Partageant le constat de ses collègues, le secrétaire général du Mouvement Populaire, Mohammed Ouzzine, a tenu à « saluer le courage des parlementaires espagnols qui se sont opposés à la résolution ». Une vingtaine d’eurodéputés espagnols, membres du PSOE – le parti du Premier ministre Pedro Sánchez -, ont en effet voté contre la résolution du Parlement européen. Probablement une manière de ne pas compromettre le prochain sommet de haut niveau entre l’Espagne et le Maroc, qui se tiendra à Rabat les 1er et 2 février.
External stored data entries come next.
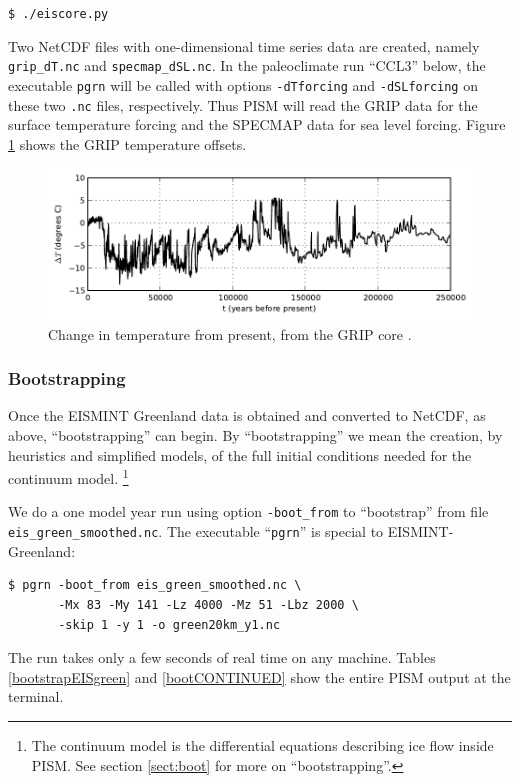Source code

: \documentclass[11pt,final]{amsart}
\begin{document}
\verb|$ ./eiscore.py|

\noindent Two NetCDF files with one-dimensional time series data are created, namely \verb|grip_dT.nc| and \verb|specmap_dSL.nc|.  In the paleoclimate run ``CCL3'' below, the executable \verb|pgrn| will be called with options \verb|-dTforcing| and \verb|-dSLforcing| on these two \verb|.nc| files, respectively.  Thus PISM will read the GRIP data \cite{Dansgaardetal1993} for the surface temperature forcing and the SPECMAP data \cite{Imbrieetal1984} for sea level forcing.  Figure \ref{fig:gripDeltaT} shows the GRIP temperature offsets.

\begin{figure}[ht]
\includegraphics[width=5.6in,keepaspectratio=true]{gripDeltaT}
\caption{Change in temperature from present, from the GRIP core \cite{JohnsenetalGRIP}.}
\label{fig:gripDeltaT}
\end{figure}


\subsubsection*{Bootstrapping}  \label{sect:green-bootstrapping}  Once the EISMINT Greenland data is obtained and converted to NetCDF, as above, ``bootstrapping'' can begin.  By ``bootstrapping'' we mean the creation, by heuristics and simplified models, of the full initial conditions needed for the continuum model.  \footnote{The continuum model is the differential equations describing ice flow inside PISM.  See section \ref{sect:boot} for more on ``bootstrapping''.}

We do a one model year run using option \verb|-boot_from| to ``bootstrap'' from file \verb|eis_green_smoothed.nc|.  The executable ``\verb|pgrn|'' is special to EISMINT-Greenland:
\begin{verbatim}
$ pgrn -boot_from eis_green_smoothed.nc \
       -Mx 83 -My 141 -Lz 4000 -Mz 51 -Lbz 2000 \
       -skip 1 -y 1 -o green20km_y1.nc
\end{verbatim}
\noindent The run takes only a few seconds of real time on any machine.  Tables \ref{bootstrapEISgreen} and \ref{bootCONTINUED} show the entire PISM output at the terminal.
\end{document}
La condamnation de la résolution du Parlement européen a donc assez largement transcendé les clivages politiques et accordé à l’unisson tant les élus du Parti de la Justice et du Développement (PJD), de l’Istiqlal, ou encore des différentes formations socialistes. Abdellah Bouanou, député du PJD, a d’ailleurs reconnu un « consensus de toute la nation marocaine pour faire face aux attaques subies par le Maroc », et dénoncé une « ingérence dans [les] affaires internes» du pays.
« Favoritisme » envers l’Algérie
De son côté, Aziz Rhali, président de l’Association marocaine des droits humains (AMDH) qui réclame la libération du tous les détenus politiques, juge la réaction du Parlement « démesurée » et craint des « retombées négatives ».
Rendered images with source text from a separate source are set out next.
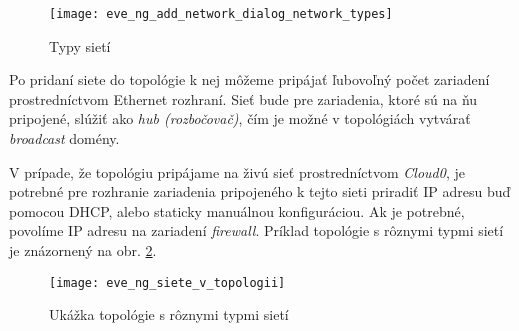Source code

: \begin{figure}
    \centering
    \texttt{[image: eve\_ng\_add\_network\_dialog\_network\_types]}
    \caption{Typy sietí}
    \label{obr:eve_ng_add_network_dialog_network_types}
\end{figure}

Po pridaní siete do topológie k nej môžeme pripájať ľubovoľný počet zariadení prostredníctvom Ethernet rozhraní. Sieť bude pre zariadenia, ktoré sú na ňu pripojené, slúžiť ako \emph{hub (rozbočovač)}, čím je možné v topológiách vytvárať \emph{broadcast} domény.

V prípade, že topológiu pripájame na živú sieť prostredníctvom \emph{Cloud0}, je potrebné pre rozhranie zariadenia pripojeného k tejto sieti priradiť IP adresu buď pomocou DHCP, alebo staticky manuálnou konfiguráciou. Ak je potrebné, povolíme IP adresu na zariadení \emph{firewall}. Príklad topológie s rôznymi typmi sietí je znázornený na obr. \ref{obr:eve_ng_siete_v_topologii}.

\begin{figure}
    \centering
    \texttt{[image: eve\_ng\_siete\_v\_topologii]}
    \caption{Ukážka topológie s rôznymi typmi sietí}
    \label{obr:eve_ng_siete_v_topologii}
\end{figure}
« Avec ces réactions impulsives, comme avec la Tunisie [le Maroc a rappelé son ambassadeur suite à l’accueil par le président tunisien Kaïs Saïed du chef du Polisario, Brahim Ghali, NDLR], la diplomatie marocaine risque de perdre des partenaires », juge le président de l’AMDH.
Interrogé sur la possibilité d’une crise durable entre le Maroc et l’Union européenne, le député Abdelmajid Fassi-Fihri, membre de la commission parlementaire mixte Maroc-UE, se veut rassurant, rappelant que la résolution votée par les eurodéputés n’a « aucune valeur juridique ». Mais reconnait tout de même la nécessité de « rééquilibrer la relation » entre les deux Parlements. « Nous allons nous réunir prochainement pour examiner comment nous pouvons revoir notre relation avec le Parlement européen », assure l’élu membre du parti de l’Istiqlal.
« Le 23 décembre dernier, le média Radio M a été fermé en Algérie, et le journaliste Ihsane El-Kadi emprisonné. Y’a-t-il eu une résolution du Parlement européen sur le sujet ? C’est ce deux poids deux mesures que nous dénonçons », conclut Abdelmajid Fassi-Fihri qui évoque un « favoritisme » envers Alger.